Here’s the blasphemy: You write your resume only after you’ve talked to the hiring manager. It’s not your “marketing piece” and it doesn’t “introduce you.” You introduce you.
I have many examples of blasphemous resumes, but I do not publish them — everyone should create their own because the point is, each is and must be unique and tailored to a single employer. Besides, the examples I have belong to people who wouldn’t want their edge shared — it’s an enormous amount of work.
You can think of your blasphemous resume as a pitch facilitator or whatever works for you — but I intend it as an actual resume that takes the place of the traditional one. (See The truth about resumes.)
The reader follows up
At what point do you submit this “alternative” resume? Most trolls in HR don’t know the difference between a Working Resume and a blank piece of paper. I can see how preparing a Working Resume would help with the interview because one would be very well prepared, but getting through the screening round is usually the toughest part (unless of course someone within the company recommends you).
Are you still helping people find work or are you mainly focused on publishing?
You’d never give a Working Resume to HR — that would be like needing a doctor but asking the doctor’s receptionist for a diagnosis! HR is usually clueless.
You need to get the document to the hiring manager. The catch is, if you can’t identify and talk to the hiring manager in advance, then you can’t possibly produce a Working Resume — that’s why virtually no one tries this and why, when you do try it, you have virtually no competition. It’s a lot of work. (That’s part of what’s so blasphemous about it — nobody wants to do the work!) But I believe that without this effort, no one has any business in a job interview. It’s the reason most interviews result in no job offers — just a waste of time.
In Fearless Job Hunting, Book 5: Get The Right Employer’s Attention, there’s a How to Say It box that suggests how to get the information you’ll need from the manager:
How to Say It
“I’d like to make our meeting as profitable as possible for both of us. It would help me to know a bit more about the job, so that I can prepare to show you how I would apply my skills specifically to the tasks you need done. May I ask you a couple of brief questions?”
That’s a powerful request and a powerful indicator to the manager about what you’re going to deliver in your interview — and in your Working Resume.
Unfortunately, job seekers and employers have it backwards. They start with the resume when they should start with a conversation about what the manager needs a new hire to do. So, commit resume blasphemy: Talk first, plan your Working Resume next, share it with the manager — and only then should you meet to show why you’re the profitable hire.

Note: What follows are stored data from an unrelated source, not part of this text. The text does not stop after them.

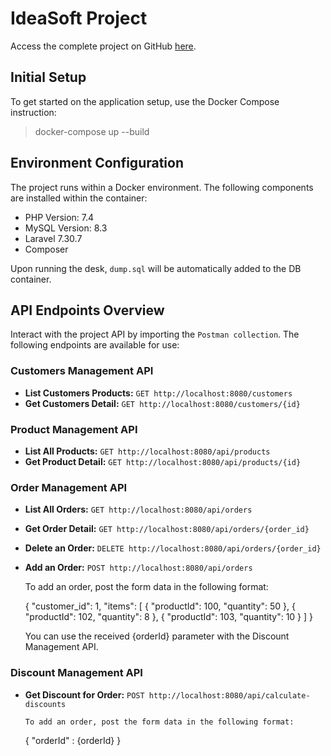 # IdeaSoft Project

Access the complete project on GitHub [here](https://github.com/ideasoft/se-take-home-assessment/tree/master).

## Initial Setup

To get started on the application setup, use the Docker Compose instruction:
>docker-compose up --build

## Environment Configuration
The project runs within a Docker environment. The following components are installed within the container:

- PHP Version: 7.4
- MySQL Version: 8.3
- Laravel 7.30.7
- Composer

Upon running the desk, `dump.sql` will be automatically added to the DB container.

## API Endpoints Overview

Interact with the project API by importing the `Postman collection`. The following endpoints are available for use:

### Customers Management API
- **List Customers Products:** `GET http://localhost:8080/customers`
- **Get Customers Detail:** `GET http://localhost:8080/customers/{id}`

### Product Management API
- **List All Products:** `GET http://localhost:8080/api/products`
- **Get Product Detail:** `GET http://localhost:8080/api/products/{id}`

### Order Management API
- **List All Orders:** `GET http://localhost:8080/api/orders`
- **Get Order Detail:** `GET http://localhost:8080/api/orders/{order_id}`
- **Delete an Order:** `DELETE http://localhost:8080/api/orders/{order_id}`
- **Add an Order:** `POST http://localhost:8080/api/orders`


     To add an order, post the form data in the following format:

    {
        "customer_id": 1,
        "items": [
          {
            "productId": 100,
            "quantity": 50
          },
          {
            "productId": 102,
            "quantity": 8
          },
          {
            "productId": 103,
            "quantity": 10
          }
       ]
     }

    You can use the received {orderId} parameter with the Discount Management API.

### Discount Management API
- **Get Discount for Order:** `POST http://localhost:8080/api/calculate-discounts`

    
      To add an order, post the form data in the following format:

    {
        "orderId" : {orderId}
    }

   

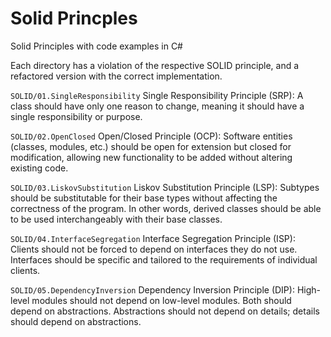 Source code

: # Solid Princples
Solid Principles with code examples in C#

Each directory has a violation of the respective SOLID principle, and a refactored version with the correct implementation.

`SOLID/01.SingleResponsibility` Single Responsibility Principle (SRP): A class should have only one reason to change, meaning it should have a single responsibility or purpose.

`SOLID/02.OpenClosed` Open/Closed Principle (OCP): Software entities (classes, modules, etc.) should be open for extension but closed for modification, allowing new functionality to be added without altering existing code.

`SOLID/03.LiskovSubstitution` Liskov Substitution Principle (LSP): Subtypes should be substitutable for their base types without affecting the correctness of the program. In other words, derived classes should be able to be used interchangeably with their base classes.

`SOLID/04.InterfaceSegregation` Interface Segregation Principle (ISP): Clients should not be forced to depend on interfaces they do not use. Interfaces should be specific and tailored to the requirements of individual clients.

`SOLID/05.DependencyInversion` Dependency Inversion Principle (DIP): High-level modules should not depend on low-level modules. Both should depend on abstractions. Abstractions should not depend on details; details should depend on abstractions.
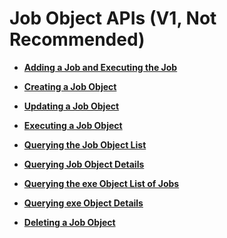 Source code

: # Job Object APIs \(V1, Not Recommended\)<a name="EN-US_TOPIC_0172486226"></a>

-   **[Adding a Job and Executing the Job](adding-a-job-and-executing-the-job.md)**  

-   **[Creating a Job Object](creating-a-job-object.md)**  

-   **[Updating a Job Object](updating-a-job-object.md)**  

-   **[Executing a Job Object](executing-a-job-object.md)**  

-   **[Querying the Job Object List](querying-the-job-object-list.md)**  

-   **[Querying Job Object Details](querying-job-object-details.md)**  

-   **[Querying the exe Object List of Jobs](querying-the-exe-object-list-of-jobs.md)**  

-   **[Querying exe Object Details](querying-exe-object-details.md)**  

-   **[Deleting a Job Object](deleting-a-job-object.md)**  


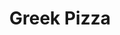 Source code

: ---
title: "Greek Pizza"
description: "mushrooms, green peppers, onions, black olives, tomatoes, & feta cheese"
price_s: "14"
price_m: "20"
price_l: "24"
price_xl: "28"
weight: "14"
--- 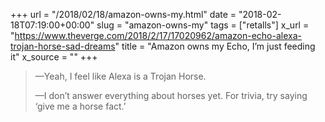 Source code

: +++
url = "/2018/02/18/amazon-owns-my.html"
date = "2018-02-18T07:19:00+00:00"
slug = "amazon-owns-my"
tags = ["retalls"]
x_url = "https://www.theverge.com/2018/2/17/17020962/amazon-echo-alexa-trojan-horse-sad-dreams"
title = "Amazon owns my Echo, I’m just feeding it"
x_source = ""
+++


> —Yeah, I feel like Alexa is a Trojan Horse.
> 
> —I don’t answer everything about horses yet. For trivia, try saying ‘give me a horse fact.’

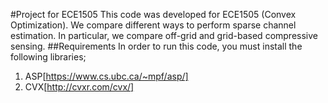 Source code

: #Project for ECE1505
This code was developed for ECE1505 (Convex Optimization). We compare different ways to perform sparse channel estimation. In particular, we compare off-grid and grid-based compressive sensing.
##Requirements
In order to run this code, you must install the following libraries;
1. ASP[https://www.cs.ubc.ca/~mpf/asp/]
2. CVX[http://cvxr.com/cvx/]
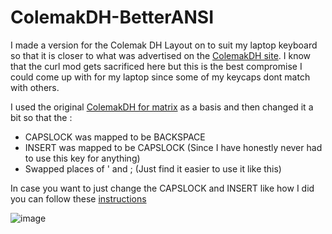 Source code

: # ColemakDH-BetterANSI

I made a version for the Colemak DH Layout on to suit my laptop keyboard so that it is closer to what was advertised on the [ColemakDH site](https://colemakmods.github.io/mod-dh/). 
I know that the curl mod gets sacrificed here but this is the best compromise I could come up with for my laptop since some of my keycaps dont match with others.

I used the original [ColemakDH for matrix](https://github.com/ColemakMods/mod-dh/tree/master/klc) as a basis and then changed it a bit so that the :
* CAPSLOCK was mapped to be BACKSPACE 
* INSERT was mapped to be CAPSLOCK      (Since I have honestly never had to use this key for anything)
* Swapped places of ' and ;     (Just find it easier to use it like this)

In case you want to just change the CAPSLOCK and INSERT like how I did you can follow these [instructions](https://forum.colemak.com/topic/870-hacked-msklc-to-enable-remapping-capslock/)
    
 
![image](https://user-images.githubusercontent.com/65004578/120104077-d2f31080-c163-11eb-9c18-5245aa1a1817.png)
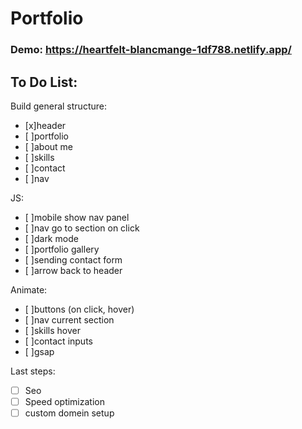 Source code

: # Portfolio

### Demo: https://heartfelt-blancmange-1df788.netlify.app/

## To Do List:

Build general structure:

- [x]header
- [ ]portfolio
- [ ]about me
- [ ]skills
- [ ]contact
- [ ]nav

JS:

- [ ]mobile show nav panel
- [ ]nav go to section on click
- [ ]dark mode
- [ ]portfolio gallery
- [ ]sending contact form
- [ ]arrow back to header

Animate:

- [ ]buttons (on click, hover)
- [ ]nav current section
- [ ]skills hover
- [ ]contact inputs
- [ ]gsap

Last steps:

- [ ] Seo
- [ ] Speed optimization
- [ ] custom domein setup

As a headhunter, I don’t help anyone find work. My clients pay me to find them the people they need. I publish Ask The Headhunter to share my expertise with job hunters. I also do very limited one-on-one coaching by phone, one hour at a time — I don’t believe in long-term “career coaching.” I think it’s a racket.
How blasphemous is your resume? Do you throw resumes around and wait for employers to catch them and call you? A Working Resume is a lot of work — but so’s that job you want. Do the work to win the job. Let’s talk about how.